Artikel vom  30.08.2018 12:10 Uhr von Patrick Bredemeier

Aktuelle Situation und Markteinschätzung für die Ernte 2018

Meine sehr verehrten Damen und Herren,

es ist noch keine 8 Wochen her, dass wir wertvollen Rohstoff im Futtertrog entsorgt und Kassanotierungen von 1,00 bis 3,00 €/100 kg hatten.
Es ist kaum zu glauben, aber auch diese und nächste Woche werden noch einige tausend Tonnen alterntige Kartoffeln verarbeitet.

Noch Anfang Juni erwarteten wir bei der Saisoneröffnung in der Pfalz und auch im Rheinland einen normalen, durchschnittlichen Wachstumsverlauf.

Und heute befinden wir uns in ganz Nordwesteuropa im Krisenmodus und wir stehen vor der größten Herausforderung der letzten Jahre.
2018 wird die extremen Dürrejahre 1959, 1976 und 2003 noch toppen und in die Geschichte eingehen.

Rufe nach der Politik, Druck seitens der Erzeuger, Kammerberater, LEHs und Vertragspartner lassen leider keine extra Mengen Kartoffeln wachsen. Diese Herausforderungen können wir als Partner der Landwirtschaft und unsere Abnehmer nur gemeinsam bewältigen!
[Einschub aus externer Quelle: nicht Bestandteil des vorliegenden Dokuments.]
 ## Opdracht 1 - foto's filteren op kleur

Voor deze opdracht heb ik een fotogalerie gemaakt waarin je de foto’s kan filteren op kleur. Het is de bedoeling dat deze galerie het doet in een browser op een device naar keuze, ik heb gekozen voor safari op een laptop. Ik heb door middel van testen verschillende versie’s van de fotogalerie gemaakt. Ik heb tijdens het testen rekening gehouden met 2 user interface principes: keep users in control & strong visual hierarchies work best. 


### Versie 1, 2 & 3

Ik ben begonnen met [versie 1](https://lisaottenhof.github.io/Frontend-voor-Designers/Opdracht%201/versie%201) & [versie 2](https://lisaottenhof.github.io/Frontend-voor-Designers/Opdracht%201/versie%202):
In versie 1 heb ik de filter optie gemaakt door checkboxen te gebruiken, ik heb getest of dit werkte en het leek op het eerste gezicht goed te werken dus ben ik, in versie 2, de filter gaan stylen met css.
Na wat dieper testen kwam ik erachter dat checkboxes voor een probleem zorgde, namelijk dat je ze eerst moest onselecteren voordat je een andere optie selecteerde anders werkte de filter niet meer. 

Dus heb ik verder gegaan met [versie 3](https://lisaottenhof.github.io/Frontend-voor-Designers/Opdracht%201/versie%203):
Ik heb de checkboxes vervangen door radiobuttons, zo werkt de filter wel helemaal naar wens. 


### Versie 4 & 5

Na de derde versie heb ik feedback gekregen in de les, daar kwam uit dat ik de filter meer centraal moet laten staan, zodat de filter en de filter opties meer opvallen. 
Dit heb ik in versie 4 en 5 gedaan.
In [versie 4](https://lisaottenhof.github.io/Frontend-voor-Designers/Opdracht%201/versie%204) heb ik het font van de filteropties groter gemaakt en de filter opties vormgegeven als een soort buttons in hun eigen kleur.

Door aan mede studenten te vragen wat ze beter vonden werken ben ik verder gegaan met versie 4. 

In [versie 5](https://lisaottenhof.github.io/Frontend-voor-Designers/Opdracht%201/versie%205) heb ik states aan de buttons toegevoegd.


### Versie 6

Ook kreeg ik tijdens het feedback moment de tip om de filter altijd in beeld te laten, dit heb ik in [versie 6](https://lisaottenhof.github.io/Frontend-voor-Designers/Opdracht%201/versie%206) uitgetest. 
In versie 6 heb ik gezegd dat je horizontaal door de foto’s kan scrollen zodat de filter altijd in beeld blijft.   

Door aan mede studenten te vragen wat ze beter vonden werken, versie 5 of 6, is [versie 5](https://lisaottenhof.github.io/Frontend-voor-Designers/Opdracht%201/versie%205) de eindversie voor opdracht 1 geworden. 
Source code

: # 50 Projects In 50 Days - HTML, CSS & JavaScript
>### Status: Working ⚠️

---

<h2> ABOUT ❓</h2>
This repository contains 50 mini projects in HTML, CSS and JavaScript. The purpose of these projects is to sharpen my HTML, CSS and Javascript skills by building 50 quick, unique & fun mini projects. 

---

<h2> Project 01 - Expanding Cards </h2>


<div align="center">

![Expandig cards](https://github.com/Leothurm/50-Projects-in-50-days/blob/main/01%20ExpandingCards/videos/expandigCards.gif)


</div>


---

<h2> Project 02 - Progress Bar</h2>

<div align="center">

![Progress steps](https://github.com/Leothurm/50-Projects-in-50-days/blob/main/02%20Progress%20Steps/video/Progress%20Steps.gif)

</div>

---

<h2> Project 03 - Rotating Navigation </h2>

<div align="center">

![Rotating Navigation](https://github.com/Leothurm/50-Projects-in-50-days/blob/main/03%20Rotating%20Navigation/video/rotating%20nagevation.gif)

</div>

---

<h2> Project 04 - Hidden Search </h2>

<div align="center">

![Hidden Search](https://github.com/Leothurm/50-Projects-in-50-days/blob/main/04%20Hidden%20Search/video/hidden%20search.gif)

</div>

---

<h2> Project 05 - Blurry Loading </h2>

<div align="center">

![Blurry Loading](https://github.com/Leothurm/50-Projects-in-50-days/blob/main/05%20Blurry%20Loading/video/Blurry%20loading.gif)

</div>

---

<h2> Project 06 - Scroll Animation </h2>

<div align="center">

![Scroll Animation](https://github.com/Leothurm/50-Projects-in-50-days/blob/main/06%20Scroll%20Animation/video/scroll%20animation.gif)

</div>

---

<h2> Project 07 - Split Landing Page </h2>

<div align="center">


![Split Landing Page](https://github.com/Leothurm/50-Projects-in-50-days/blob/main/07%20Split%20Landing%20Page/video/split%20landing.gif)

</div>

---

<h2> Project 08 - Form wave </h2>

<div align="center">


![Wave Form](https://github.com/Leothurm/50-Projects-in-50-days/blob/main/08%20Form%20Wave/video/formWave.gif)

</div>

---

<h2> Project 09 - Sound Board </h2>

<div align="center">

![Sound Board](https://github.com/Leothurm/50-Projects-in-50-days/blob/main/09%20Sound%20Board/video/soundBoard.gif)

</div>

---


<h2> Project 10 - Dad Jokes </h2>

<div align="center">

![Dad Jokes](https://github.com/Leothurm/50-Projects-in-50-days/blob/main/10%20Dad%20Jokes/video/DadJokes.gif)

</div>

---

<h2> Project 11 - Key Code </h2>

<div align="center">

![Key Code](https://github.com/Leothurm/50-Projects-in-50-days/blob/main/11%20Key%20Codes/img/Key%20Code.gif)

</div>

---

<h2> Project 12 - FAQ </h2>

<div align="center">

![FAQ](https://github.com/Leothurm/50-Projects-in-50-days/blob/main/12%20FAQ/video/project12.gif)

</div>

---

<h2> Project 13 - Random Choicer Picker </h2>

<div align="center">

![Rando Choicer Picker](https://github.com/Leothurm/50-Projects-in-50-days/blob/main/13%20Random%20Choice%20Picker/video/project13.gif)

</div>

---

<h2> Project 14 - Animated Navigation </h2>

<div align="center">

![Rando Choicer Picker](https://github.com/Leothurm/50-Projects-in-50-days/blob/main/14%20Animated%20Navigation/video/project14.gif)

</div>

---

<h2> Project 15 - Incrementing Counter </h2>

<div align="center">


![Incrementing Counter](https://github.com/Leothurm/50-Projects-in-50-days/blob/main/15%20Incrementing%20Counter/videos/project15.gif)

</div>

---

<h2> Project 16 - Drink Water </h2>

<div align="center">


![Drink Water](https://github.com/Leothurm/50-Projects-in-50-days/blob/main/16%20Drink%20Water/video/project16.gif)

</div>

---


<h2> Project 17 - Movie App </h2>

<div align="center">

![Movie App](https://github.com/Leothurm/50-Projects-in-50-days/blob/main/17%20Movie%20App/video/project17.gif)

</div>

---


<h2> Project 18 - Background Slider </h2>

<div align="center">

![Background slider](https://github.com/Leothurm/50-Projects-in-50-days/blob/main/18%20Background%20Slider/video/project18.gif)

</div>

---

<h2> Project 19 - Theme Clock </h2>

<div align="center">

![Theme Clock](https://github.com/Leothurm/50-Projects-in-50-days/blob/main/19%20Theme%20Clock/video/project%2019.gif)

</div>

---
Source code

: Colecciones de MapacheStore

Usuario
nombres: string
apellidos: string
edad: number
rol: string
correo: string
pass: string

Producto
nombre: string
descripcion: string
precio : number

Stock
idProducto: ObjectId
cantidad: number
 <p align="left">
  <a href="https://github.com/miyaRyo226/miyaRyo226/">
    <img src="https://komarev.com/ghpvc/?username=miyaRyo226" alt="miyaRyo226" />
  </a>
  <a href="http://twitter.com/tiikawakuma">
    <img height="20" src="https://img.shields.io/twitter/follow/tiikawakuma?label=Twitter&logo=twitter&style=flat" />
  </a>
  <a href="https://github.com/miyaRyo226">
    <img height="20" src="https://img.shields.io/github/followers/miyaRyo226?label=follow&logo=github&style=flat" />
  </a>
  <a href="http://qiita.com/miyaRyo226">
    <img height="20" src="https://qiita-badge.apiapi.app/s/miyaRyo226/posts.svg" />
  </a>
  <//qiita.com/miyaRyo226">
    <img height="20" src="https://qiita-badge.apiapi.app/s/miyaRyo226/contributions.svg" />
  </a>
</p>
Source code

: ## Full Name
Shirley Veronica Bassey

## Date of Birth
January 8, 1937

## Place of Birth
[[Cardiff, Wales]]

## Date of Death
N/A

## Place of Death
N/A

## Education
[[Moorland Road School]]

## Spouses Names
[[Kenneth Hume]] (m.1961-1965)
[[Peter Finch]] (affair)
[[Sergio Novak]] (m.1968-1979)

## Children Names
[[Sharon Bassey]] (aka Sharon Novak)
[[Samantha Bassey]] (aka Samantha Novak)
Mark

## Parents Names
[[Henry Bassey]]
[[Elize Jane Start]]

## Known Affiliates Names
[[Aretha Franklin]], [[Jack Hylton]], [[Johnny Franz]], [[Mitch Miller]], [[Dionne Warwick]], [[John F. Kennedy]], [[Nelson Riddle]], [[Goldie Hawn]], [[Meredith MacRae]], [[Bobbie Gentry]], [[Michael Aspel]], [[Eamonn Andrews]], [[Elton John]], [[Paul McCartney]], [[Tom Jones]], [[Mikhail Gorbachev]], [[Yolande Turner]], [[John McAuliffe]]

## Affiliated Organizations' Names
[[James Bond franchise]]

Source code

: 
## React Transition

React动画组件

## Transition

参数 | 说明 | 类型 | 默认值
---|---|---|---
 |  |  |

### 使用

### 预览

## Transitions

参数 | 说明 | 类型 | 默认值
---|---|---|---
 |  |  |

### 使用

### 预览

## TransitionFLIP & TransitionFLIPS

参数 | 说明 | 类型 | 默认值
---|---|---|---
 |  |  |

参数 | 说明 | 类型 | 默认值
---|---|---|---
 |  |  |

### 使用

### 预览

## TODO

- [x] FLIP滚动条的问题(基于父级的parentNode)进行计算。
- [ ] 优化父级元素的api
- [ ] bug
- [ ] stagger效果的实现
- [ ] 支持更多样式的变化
Die Kartoffelwirtschaft unterliegt keiner Marktordnung, sondern unterwirft sich den Gesetzen des Marktes. Sicher begrüßen wir, dass notleidenden Landwirten in der vergangenen Woche finanzielle Hilfen vom Steuerzahler zugesagt wurden. Diese werden Kartoffelanbauer, trotz zum Teil enormer finanzieller Einbußen, kaum oder gar nicht in Anspruch nehmen.
Wir als Kartoffelwirtschaft legen großen Wert darauf, dass unser Produkt nicht Regularien aus Brüssel unterliegt und dies soll auch so bleiben.

Daher müssen und werden wir diese Herausforderung gemeinsam meistern!

Trotz der letztjährigen desaströsen Preise wurde die Kartoffelfläche für 2018 - mangels Alternativen im Ackerbau- nochmals mindestens 2 bis 3 % ausgedehnt.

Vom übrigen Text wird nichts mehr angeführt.